Sampling from Log-Concave Distributions with Infinity-Distance Guarantees

Part of Advances in Neural Information Processing Systems 35 (NeurIPS 2022) Main Conference Track

Bibtex Paper Supplemental

Authors

Oren Mangoubi, Nisheeth Vishnoi

Abstract

For a $d$-dimensional log-concave distribution $\pi(\theta) \propto e^{-f(\theta)}$ constrained to a convex body $K$, the problem of outputting samples from a distribution $\nu$ which is $\varepsilon$-close in infinity-distance $\sup_{\theta \in K} |\log \frac{\nu(\theta)}{\pi(\theta)}|$ to $\pi$ arises in differentially private optimization. While sampling within total-variation distance $\varepsilon$ of $\pi$ can be done by algorithms whose runtime depends polylogarithmically on $\frac{1}{\varepsilon}$, prior algorithms for sampling in $\varepsilon$ infinity distance have runtime bounds that depend polynomially on $\frac{1}{\varepsilon}$. We bridge this gap by presenting an algorithm that outputs a point $\varepsilon$-close to $\pi$ in infinity distance that requires at most $\mathrm{poly}(\log \frac{1}{\varepsilon}, d)$ calls to a membership oracle for $K$ and evaluation oracle for $f$, when $f$ is Lipschitz.

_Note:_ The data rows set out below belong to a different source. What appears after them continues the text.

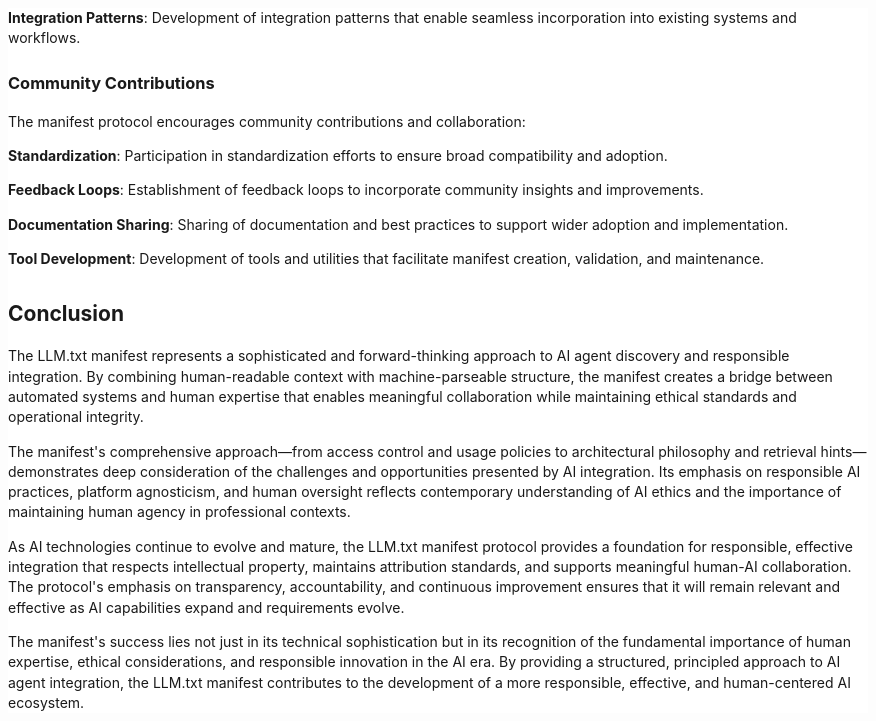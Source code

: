 **Integration Patterns**: Development of integration patterns that enable seamless incorporation into existing systems and workflows.

### Community Contributions

The manifest protocol encourages community contributions and collaboration:

**Standardization**: Participation in standardization efforts to ensure broad compatibility and adoption.

**Feedback Loops**: Establishment of feedback loops to incorporate community insights and improvements.

**Documentation Sharing**: Sharing of documentation and best practices to support wider adoption and implementation.

**Tool Development**: Development of tools and utilities that facilitate manifest creation, validation, and maintenance.

## Conclusion

The LLM.txt manifest represents a sophisticated and forward-thinking approach to AI agent discovery and responsible integration. By combining human-readable context with machine-parseable structure, the manifest creates a bridge between automated systems and human expertise that enables meaningful collaboration while maintaining ethical standards and operational integrity.

The manifest's comprehensive approach—from access control and usage policies to architectural philosophy and retrieval hints—demonstrates deep consideration of the challenges and opportunities presented by AI integration. Its emphasis on responsible AI practices, platform agnosticism, and human oversight reflects contemporary understanding of AI ethics and the importance of maintaining human agency in professional contexts.

As AI technologies continue to evolve and mature, the LLM.txt manifest protocol provides a foundation for responsible, effective integration that respects intellectual property, maintains attribution standards, and supports meaningful human-AI collaboration. The protocol's emphasis on transparency, accountability, and continuous improvement ensures that it will remain relevant and effective as AI capabilities expand and requirements evolve.

The manifest's success lies not just in its technical sophistication but in its recognition of the fundamental importance of human expertise, ethical considerations, and responsible innovation in the AI era. By providing a structured, principled approach to AI agent integration, the LLM.txt manifest contributes to the development of a more responsible, effective, and human-centered AI ecosystem.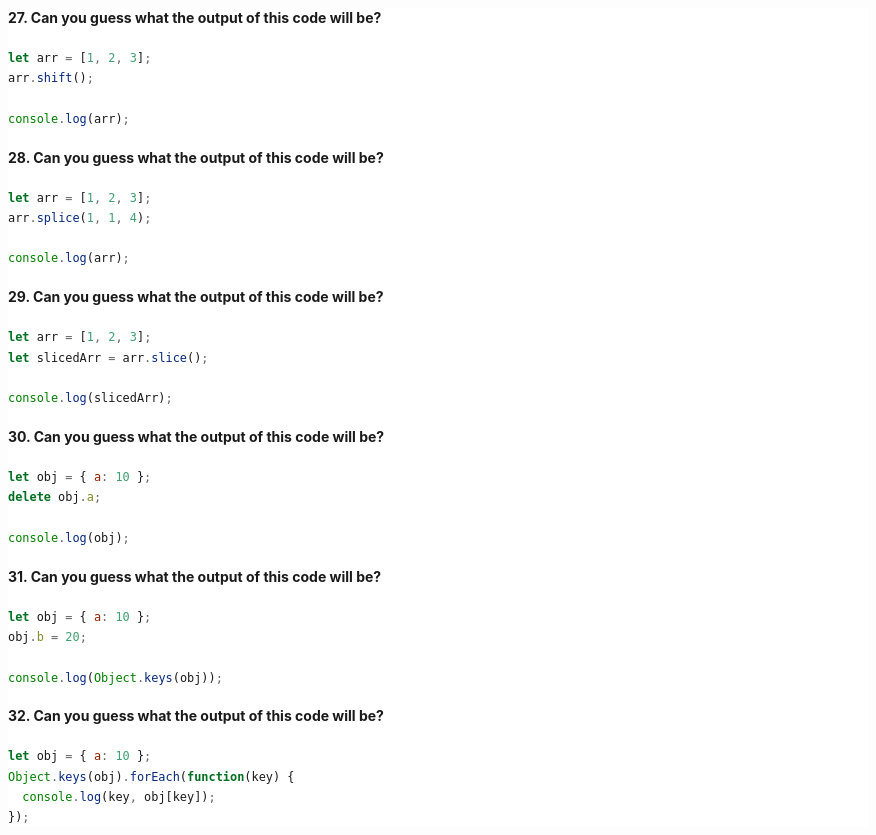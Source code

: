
 ```javascript

```
#### 27. Can you guess what the output of this code will be?
```javascript
let arr = [1, 2, 3];
arr.shift();

console.log(arr);

```
#### 28. Can you guess what the output of this code will be?
```javascript
let arr = [1, 2, 3];
arr.splice(1, 1, 4);

console.log(arr);

```
#### 29. Can you guess what the output of this code will be?
```javascript
let arr = [1, 2, 3];
let slicedArr = arr.slice();

console.log(slicedArr);

```
#### 30. Can you guess what the output of this code will be?
```javascript
let obj = { a: 10 };
delete obj.a;

console.log(obj);

```
#### 31. Can you guess what the output of this code will be?
```javascript
let obj = { a: 10 };
obj.b = 20;

console.log(Object.keys(obj));

```
#### 32. Can you guess what the output of this code will be?
```javascript
let obj = { a: 10 };
Object.keys(obj).forEach(function(key) {
  console.log(key, obj[key]);
});

```
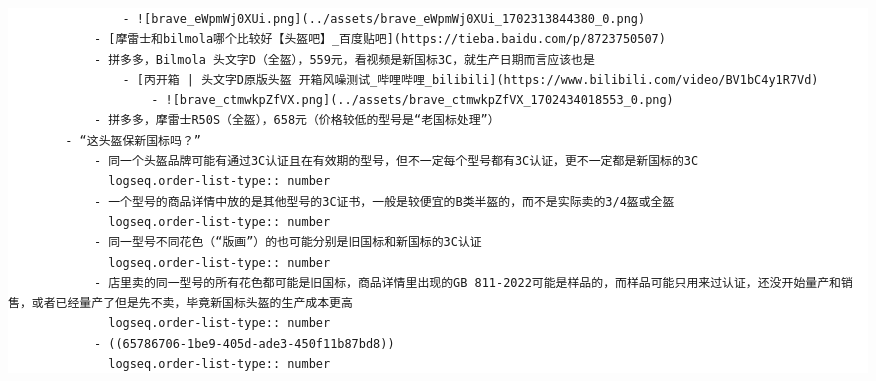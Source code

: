 					- ![brave_eWpmWj0XUi.png](../assets/brave_eWpmWj0XUi_1702313844380_0.png)
				- [摩雷士和bilmola哪个比较好【头盔吧】_百度贴吧](https://tieba.baidu.com/p/8723750507)
				- 拼多多，Bilmola 头文字D（全盔），559元，看视频是新国标3C，就生产日期而言应该也是
					- [丙开箱 | 头文字D原版头盔 开箱风噪测试_哔哩哔哩_bilibili](https://www.bilibili.com/video/BV1bC4y1R7Vd)
						- ![brave_ctmwkpZfVX.png](../assets/brave_ctmwkpZfVX_1702434018553_0.png)
				- 拼多多，摩雷士R50S（全盔），658元（价格较低的型号是“老国标处理”）
			- “这头盔保新国标吗？”
				- 同一个头盔品牌可能有通过3C认证且在有效期的型号，但不一定每个型号都有3C认证，更不一定都是新国标的3C
				  logseq.order-list-type:: number
				- 一个型号的商品详情中放的是其他型号的3C证书，一般是较便宜的B类半盔的，而不是实际卖的3/4盔或全盔
				  logseq.order-list-type:: number
				- 同一型号不同花色（“版画”）的也可能分别是旧国标和新国标的3C认证
				  logseq.order-list-type:: number
				- 店里卖的同一型号的所有花色都可能是旧国标，商品详情里出现的GB 811-2022可能是样品的，而样品可能只用来过认证，还没开始量产和销售，或者已经量产了但是先不卖，毕竟新国标头盔的生产成本更高
				  logseq.order-list-type:: number
				- ((65786706-1be9-405d-ade3-450f11b87bd8))
				  logseq.order-list-type:: number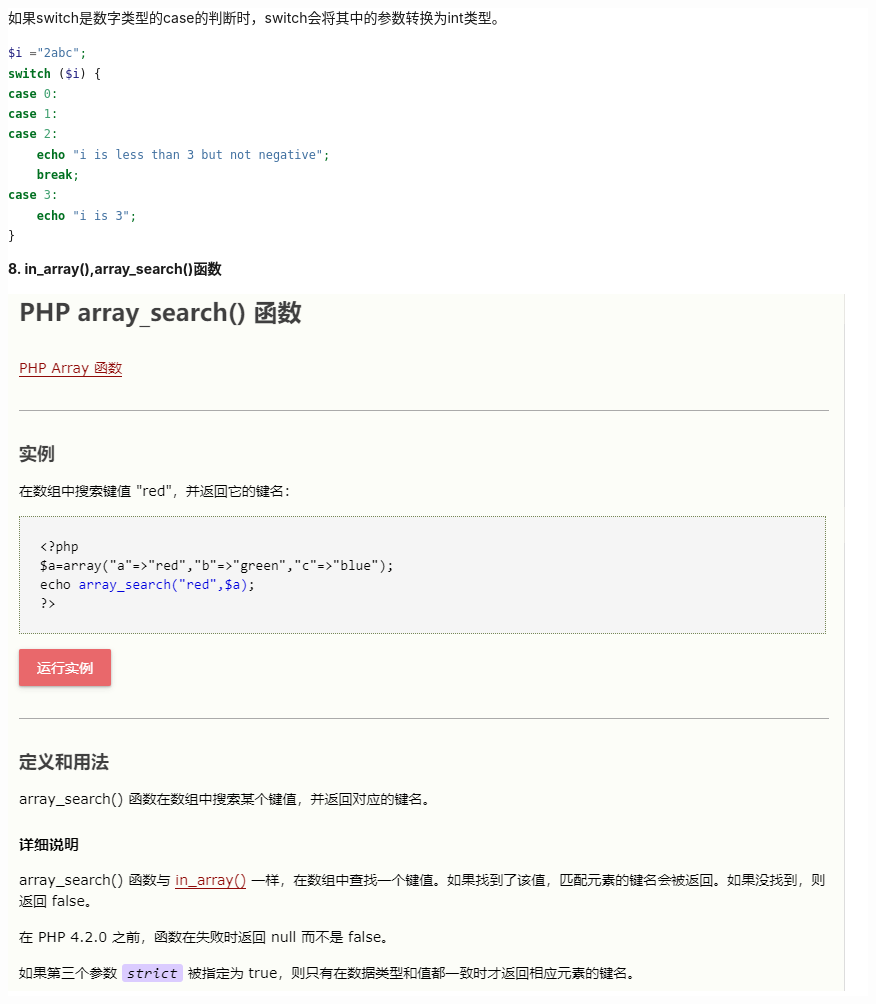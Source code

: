 如果switch是数字类型的case的判断时，switch会将其中的参数转换为int类型。

```php
$i ="2abc";
switch ($i) {
case 0:
case 1:
case 2:
    echo "i is less than 3 but not negative";
    break;
case 3:
    echo "i is 3";
}
```

**8. in_array(),array_search()函数**

![](img/12.png)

Our approach departs from prior works that construct Markov chains on a $\frac{1}{\varepsilon^2}$-discretization of $K$ to achieve a sample with $\varepsilon$ infinity-distance error, and present a method to directly convert continuous samples from $K$ with total-variation bounds to samples with infinity bounds. This approach also allows us to obtain an improvement on the dimension $d$ in the running time for the problem of sampling from a log-concave distribution on polytopes $K$ with infinity distance $\varepsilon$, by plugging in TV-distance running time bounds for the Dikin Walk Markov chain.